We report a case of epidural fluid collection causing compression of the cauda equina, which originated from avascular osteonecrosis associated with an osteoporotic VCF. Fluid accumulated in the intravertebral cleft leaked into the ventral epidural space, compressed the cauda equina, and finally caused intractable pain in the buttock and the anterior thigh.
CASE REPORT
An 83-year-old woman developed sudden back pain (Numeric Rating Scale[NRS], 5 points) after a fall. Her back pain was aggravated while turning over and it was markedly relieved in the supine position. She also complained of severe pain in the right buttock and the anterior thigh (NRS, 10 points), which was persistent regardless of her position and did not respond to narcotic analgesics. She could not stand or sit due to severe pain in the right buttock and the anterior thigh. In her past medical history, she was not treated with corticosteroids or for alcohol abuse. Physical examinations revealed absence of motor weakness. The straight leg raising test was negative. Laboratory examinations did not reveal any abnormal findings. T score for the bone mineral density was −3.8. A plain lateral radiograph taken in the supine position demonstrated VCF of the L1 and L2 vertebral bodies. Magnetic resonance (MR) images demonstrated an acute osteoporotic VCF with avascular osteonecrosis of the L1 vertebral body. On T2-weighted sagittal and axial images, the content in the intravertebral cleft showed hyperintense signal, suggesting the presence of intravertebral fluid (Fig. 1A, B). There was a ventral epidural cystic lesion compressing the cauda equina at the level of the right side of the L1 vertebral body. The cystic lesion was hyperintense, well-demarcated, ovoid, and 1.8cm in size. MR myelography showed that the epidural cystic lesion had a direct connection with fluid accumulated in the intravertebral cleft through a fracture gap in the posterior L1 vertebral body (Fig. 1C). Epidural fluid collection which originated from intravertebral fluid associated with avascular osteonecrosis was diagnosed as the cause of her intractable pain.

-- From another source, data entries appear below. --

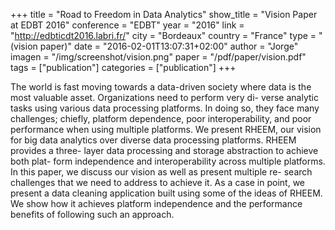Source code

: +++
title = "Road to Freedom in Data Analytics"
show_title = "Vision Paper at EDBT 2016"
conference = "EDBT"
year = "2016"
link = "http://edbticdt2016.labri.fr/"
city = "Bordeaux"
country =  "France"
type = "(vision paper)"
date = "2016-02-01T13:07:31+02:00"
author = "Jorge"
imagen = "/img/screenshot/vision.png"
paper = "/pdf/paper/vision.pdf"
tags = ["publication"]
categories = ["publication"]
+++

The world is fast moving towards a data-driven society where data is the most valuable asset. Organizations need to perform very di- verse analytic tasks using various data processing platforms. In doing so, they face many challenges; chiefly, platform dependence, poor interoperability, and poor performance when using multiple platforms. We present RHEEM, our vision for big data analytics over diverse data processing platforms. RHEEM provides a three- layer data processing and storage abstraction to achieve both plat- form independence and interoperability across multiple platforms. In this paper, we discuss our vision as well as present multiple re- search challenges that we need to address to achieve it. As a case in point, we present a data cleaning application built using some of the ideas of RHEEM. We show how it achieves platform independence and the performance benefits of following such an approach.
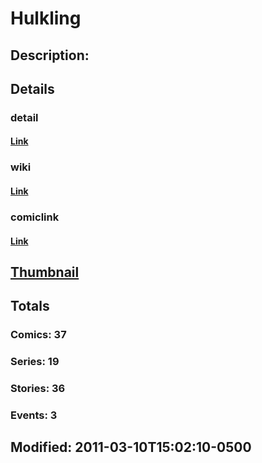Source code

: # Hulkling
## Description: 
## Details
### detail
#### [Link](http://marvel.com/comics/characters/1009355/hulkling?utm_campaign=apiRef&utm_source=225578a89fc76f3d20fbffda5d17a88d)
### wiki
#### [Link](http://marvel.com/universe/Hulkling?utm_campaign=apiRef&utm_source=225578a89fc76f3d20fbffda5d17a88d)
### comiclink
#### [Link](http://marvel.com/comics/characters/1009355/hulkling?utm_campaign=apiRef&utm_source=225578a89fc76f3d20fbffda5d17a88d)
## [Thumbnail](http://i.annihil.us/u/prod/marvel/i/mg/8/20/4c003ed070fa0.jpg)
## Totals
### Comics: 37
### Series: 19
### Stories: 36
### Events: 3
## Modified: 2011-03-10T15:02:10-0500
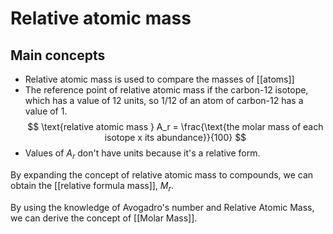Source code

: # Relative atomic mass
## Main concepts
- Relative atomic mass is used to compare the masses of [[atoms]]
- The reference point of relative atomic mass if the carbon-12 isotope, which has a value of 12 units, so 1/12 of an atom of carbon-12 has a value of 1.
 $$
 \text{relative  atomic mass } A_r = \frac{\text{the molar mass of each isotope x its abundance}}{100}
 $$
- Values of $A_r$ don't have units because it's a relative form.

By expanding the concept of relative atomic mass to compounds, we can obtain the [[relative formula mass]], $M_r$.

By using the knowledge of Avogadro's number and Relative Atomic Mass, we can derive the concept of [[Molar Mass]].
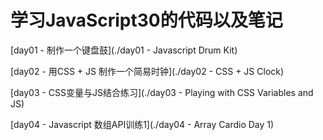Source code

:# 学习JavaScript30的代码以及笔记

[day01 - 制作一个键盘鼓](./day01 - Javascript Drum Kit)

[day02 - 用CSS + JS 制作一个简易时钟](./day02 - CSS + JS Clock)

[day03 - CSS变量与JS结合练习](./day03 - Playing with CSS Variables and JS)

[day04 - Javascript 数组API训练1](./day04 - Array Cardio Day 1)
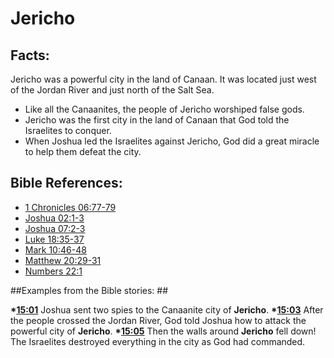 # Jericho #

## Facts: ##

Jericho was a powerful city in the land of Canaan. It was located just west of the Jordan River and just north of the Salt Sea.

* Like all the Canaanites, the people of Jericho worshiped false gods.
* Jericho was the first city in the land of Canaan that God told the Israelites to conquer.
* When Joshua led the Israelites against Jericho, God did a great miracle to help them defeat the city.



## Bible References: ##

* [1 Chronicles 06:77-79](en/tn/1ch/help/06/77)
* [Joshua 02:1-3](en/tn/jos/help/02/01)
* [Joshua 07:2-3](en/tn/jos/help/07/02)
* [Luke 18:35-37](en/tn/luk/help/18/35)
* [Mark 10:46-48](en/tn/mrk/help/10/46)
* [Matthew 20:29-31](en/tn/mat/help/20/29)
* [Numbers 22:1](en/tn/num/help/22/01)

##Examples from the Bible stories: ##

  __*[15:01](en/tn/obs/help/15/01)__ Joshua sent two spies to the Canaanite city of __Jericho__.
  __*[15:03](en/tn/obs/help/15/03)__ After the people crossed the Jordan River, God told Joshua how to attack the powerful city of __Jericho__.
  __*[15:05](en/tn/obs/help/15/05)__ Then the walls around __Jericho__ fell down! The Israelites destroyed everything in the city as God had commanded.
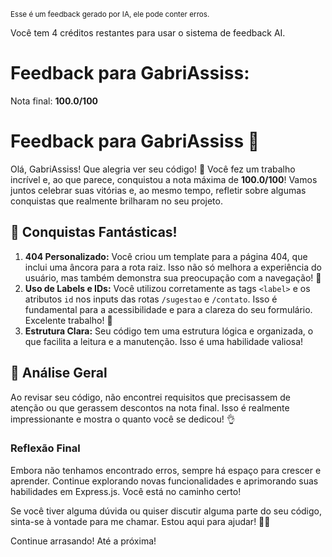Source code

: <sup>Esse é um feedback gerado por IA, ele pode conter erros.</sup>

Você tem 4 créditos restantes para usar o sistema de feedback AI.

# Feedback para GabriAssiss:

Nota final: **100.0/100**

# Feedback para GabriAssiss 🚀

Olá, GabriAssiss! Que alegria ver seu código! 🎉 Você fez um trabalho incrível e, ao que parece, conquistou a nota máxima de **100.0/100**! Vamos juntos celebrar suas vitórias e, ao mesmo tempo, refletir sobre algumas conquistas que realmente brilharam no seu projeto.

## 🎉 Conquistas Fantásticas!

1. **404 Personalizado:** Você criou um template para a página 404, que inclui uma âncora para a rota raiz. Isso não só melhora a experiência do usuário, mas também demonstra sua preocupação com a navegação! 👏
2. **Uso de Labels e IDs:** Você utilizou corretamente as tags `<label>` e os atributos `id` nos inputs das rotas `/sugestao` e `/contato`. Isso é fundamental para a acessibilidade e para a clareza do seu formulário. Excelente trabalho! 🌟
3. **Estrutura Clara:** Seu código tem uma estrutura lógica e organizada, o que facilita a leitura e a manutenção. Isso é uma habilidade valiosa!

## 🧐 Análise Geral

Ao revisar seu código, não encontrei requisitos que precisassem de atenção ou que gerassem descontos na nota final. Isso é realmente impressionante e mostra o quanto você se dedicou! 👌

### Reflexão Final

Embora não tenhamos encontrado erros, sempre há espaço para crescer e aprender. Continue explorando novas funcionalidades e aprimorando suas habilidades em Express.js. Você está no caminho certo!

Se você tiver alguma dúvida ou quiser discutir alguma parte do seu código, sinta-se à vontade para me chamar. Estou aqui para ajudar! 🚀💡

Continue arrasando! Até a próxima!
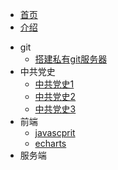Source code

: <!-- 侧边导航栏 -->
* [首页](README)
* [介绍](/guide)
<!-- 加一个斜杠在是寻找文件夹，不加斜杠是寻找文件 -->

* git
    * [搭建私有git服务器](util/git/)
* 中共党史
    * [中共党史1](zgds/zgds1)
    * [中共党史2](zgds/zgds2)
    * [中共党史3](zgds/zgds1)
* 前端
    * [javascprit](ui/javascript/)  
    * [echarts](ui/echarts/)
* 服务端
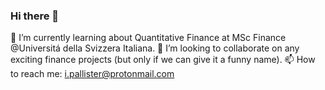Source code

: ### Hi there 👋

🔭 I’m currently learning about Quantitative Finance at MSc Finance @Universitá della Svizzera Italiana.
👯 I’m looking to collaborate on any exciting finance projects (but only if we can give it a funny name).
📫 How to reach me: i.pallister@protonmail.com
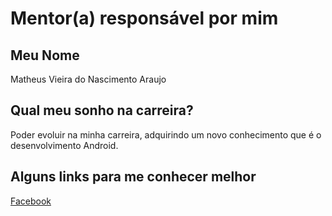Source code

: # Mentor(a) responsável por mim

## Meu Nome

Matheus Vieira do Nascimento Araujo

## Qual meu sonho na carreira?

Poder evoluir na minha carreira, adquirindo um novo conhecimento que é o desenvolvimento Android.

## Alguns links para me conhecer melhor

[Facebook](https://www.facebook.com/matheus.araujo.77985)

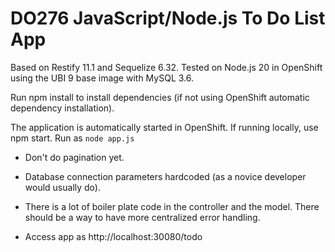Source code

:# DO276 JavaScript/Node.js To Do List App

Based on Restify 11.1 and Sequelize 6.32. Tested on Node.js 20 in OpenShift using the UBI 9 base image with MySQL 3.6.

Run npm install to install dependencies (if not using OpenShift automatic dependency installation).

The application is automatically started in OpenShift. If running locally, use npm start.
Run as `node app.js`

* Don't do pagination yet.

* Database connection parameters hardcoded (as a novice developer would usually do).

* There is a lot of boiler plate code in the controller and the model. There should be a way to have more centralized error handling.

* Access app as http://localhost:30080/todo
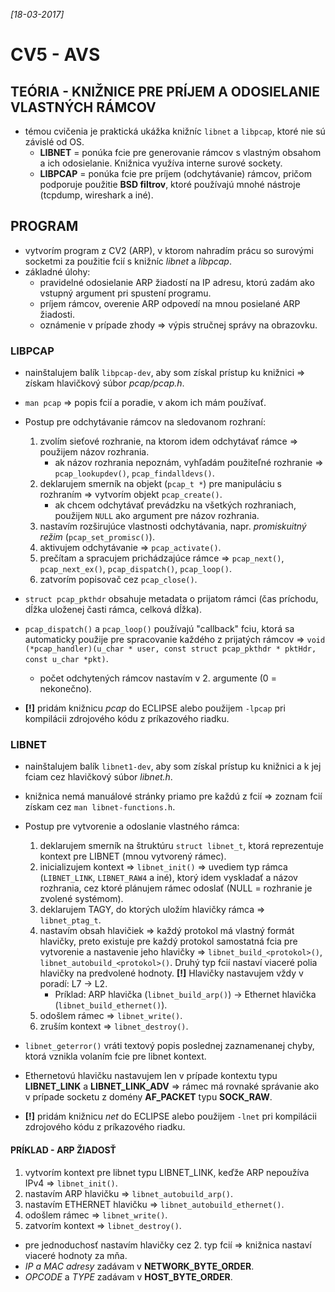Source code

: _[18-03-2017]_

# CV5 - AVS

## TEÓRIA - KNIŽNICE PRE PRÍJEM A ODOSIELANIE VLASTNÝCH RÁMCOV

- témou cvičenia je praktická ukážka knižníc `libnet` a `libpcap`, ktoré nie sú závislé od OS.
    + __LIBNET__ = ponúka fcie pre generovanie rámcov s vlastným obsahom a ich odosielanie. Knižnica využíva interne surové sockety.
    + __LIBPCAP__ = ponúka fcie pre príjem (odchytávanie) rámcov, pričom podporuje použitie __BSD filtrov__, ktoré používajú mnohé nástroje (tcpdump, wireshark a iné).

## PROGRAM

- vytvorím program z CV2 (ARP), v ktorom nahradím prácu so surovými socketmi za použitie fcií s knižníc _libnet_ a _libpcap_.
- základné úlohy: 
    + pravidelné odosielanie ARP žiadostí na IP adresu, ktorú zadám ako vstupný argument pri spustení programu.
    + príjem rámcov, overenie ARP odpovedí na mnou posielané ARP žiadosti.
    + oznámenie v prípade zhody => výpis stručnej správy na obrazovku.

### LIBPCAP

- nainštalujem balík `libpcap-dev`, aby som získal prístup ku knižnici => získam hlavičkový súbor _pcap/pcap.h_. 
- `man pcap` => popis fcií a poradie, v akom ich mám používať.

- Postup pre odchytávanie rámcov na sledovanom rozhraní:
    1. zvolím sieťové rozhranie, na ktorom idem odchytávať rámce => použijem názov rozhrania.
        - ak názov rozhrania nepoznám, vyhľadám použiteľné rozhranie => `pcap_lookupdev()`, `pcap_findalldevs()`.
    2. deklarujem smerník na objekt (`pcap_t *`) pre manipuláciu s rozhraním => vytvorím objekt `pcap_create()`.
        - ak chcem odchytávať prevádzku na všetkých rozhraniach, použijem `NULL` ako argument pre názov rozhrania. 
    3. nastavím rozširujúce vlastnosti odchytávania, napr. _promiskuitný režim_ (`pcap_set_promisc()`).
    4. aktivujem odchytávanie => `pcap_activate()`.
    5. prečítam a spracujem prichádzajúce rámce => `pcap_next()`, `pcap_next_ex()`,  `pcap_dispatch()`, `pcap_loop()`.
    6. zatvorím popisovač cez `pcap_close()`.

- `struct pcap_pkthdr` obsahuje metadata o prijatom rámci (čas príchodu, dĺžka uloženej časti rámca, celková dĺžka).
- `pcap_dispatch()` a `pcap_loop()` používajú "callback" fciu, ktorá sa automaticky použije pre spracovanie každého z prijatých rámcov => `void (*pcap_handler)(u_char * user, const struct pcap_pkthdr * pktHdr, const u_char *pkt)`.
    + počet odchytených rámcov nastavím v 2. argumente (0 = nekonečno).

- __[!]__ pridám knižnicu _pcap_ do ECLIPSE alebo použijem `-lpcap`  pri kompilácii zdrojového kódu z príkazového riadku.

### LIBNET

- nainštalujem balík `libnet1-dev`, aby som získal prístup ku knižnici a k jej fciam cez hlavičkový súbor _libnet.h_.
- knižnica nemá manuálové stránky priamo pre každú z fcií => zoznam fcií získam cez `man libnet-functions.h`.

- Postup pre vytvorenie a odoslanie vlastného rámca:
    1. deklarujem smerník na štruktúru `struct libnet_t`, ktorá reprezentuje kontext pre LIBNET (mnou vytvorený rámec).
    2. inicializujem kontext => `libnet_init()` => uvediem typ rámca (`LIBNET_LINK`, `LIBNET_RAW4` a iné), ktorý idem vyskladať a názov rozhrania, cez ktoré plánujem rámec odoslať (NULL = rozhranie je zvolené systémom).
    3. deklarujem TAGY, do ktorých uložím hlavičky rámca => `libnet_ptag_t`.
    4. nastavím obsah hlavičiek => každý protokol má vlastný formát hlavičky, preto existuje pre každý protokol samostatná fcia pre vytvorenie a nastavenie jeho hlavičky => `libnet_build_<protokol>()`, `libnet_autobuild_<protokol>()`. Druhý typ fcií nastaví viaceré polia hlavičky na predvolené hodnoty. __[!]__ Hlavičky nastavujem vždy v poradí: L7 -> L2.
        - Príklad: ARP hlavička (`libnet_build_arp()`) -> Ethernet hlavička (`libnet_build_ethernet()`).
    5. odošlem rámec => `libnet_write()`.
    6. zruším kontext => `libnet_destroy()`.   

- `libnet_geterror()` vráti textový popis poslednej zaznamenanej chyby, ktorá vznikla volaním fcie pre libnet kontext.
- Ethernetovú hlavičku nastavujem len v prípade kontextu typu __LIBNET_LINK__ a __LIBNET_LINK_ADV__ => rámec má rovnaké správanie ako v prípade socketu z domény __AF_PACKET__ typu __SOCK_RAW__.
- __[!]__ pridám knižnicu _net_ do ECLIPSE alebo použijem `-lnet`  pri kompilácii zdrojového kódu z príkazového riadku.

#### PRÍKLAD - ARP ŽIADOSŤ
 
1. vytvorím kontext pre libnet typu LIBNET_LINK, keďže ARP nepoužíva IPv4 => `libnet_init()`.
2. nastavím ARP hlavičku => `libnet_autobuild_arp()`.
3. nastavím ETHERNET hlavičku => `libnet_autobuild_ethernet()`.
4. odošlem rámec => `libnet_write()`.
5. zatvorím kontext => `libnet_destroy()`.  

- pre jednoduchosť nastavím hlavičky cez 2. typ fcií => knižnica nastaví viaceré hodnoty za mňa.
- _IP a MAC adresy_ zadávam v __NETWORK_BYTE_ORDER__.
- _OPCODE_ a _TYPE_ zadávam v __HOST_BYTE_ORDER__.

The patient underwent operation under general anesthesia in the prone position. After a midline vertical skin incision, the paraspinal muscles were retracted. Hemilaminectomy of the right L1 lamina was performed with a high-speed drill and Kerrison punches. After removal of the ligamentum flavum, the dural sac was carefully exposed. On gentle retraction of the dural sac, clear epidural fluid suddenly gushed out from the ventral side of the dural sac. There was no cystic membrane or capsule-like structure. After complete removal of the epidural fluid collection, the dural sac was fully decompressed. Then, percutaneous vertebroplasty was performed on the right side of the L1 vertebral body. Three cc of polymethyl methacrylate (PMMA) was injected into the intravertebral cleft under C-arm guidance. There was no leakage of PMMA into the epidural space. After insertion of a drain, closure was performed.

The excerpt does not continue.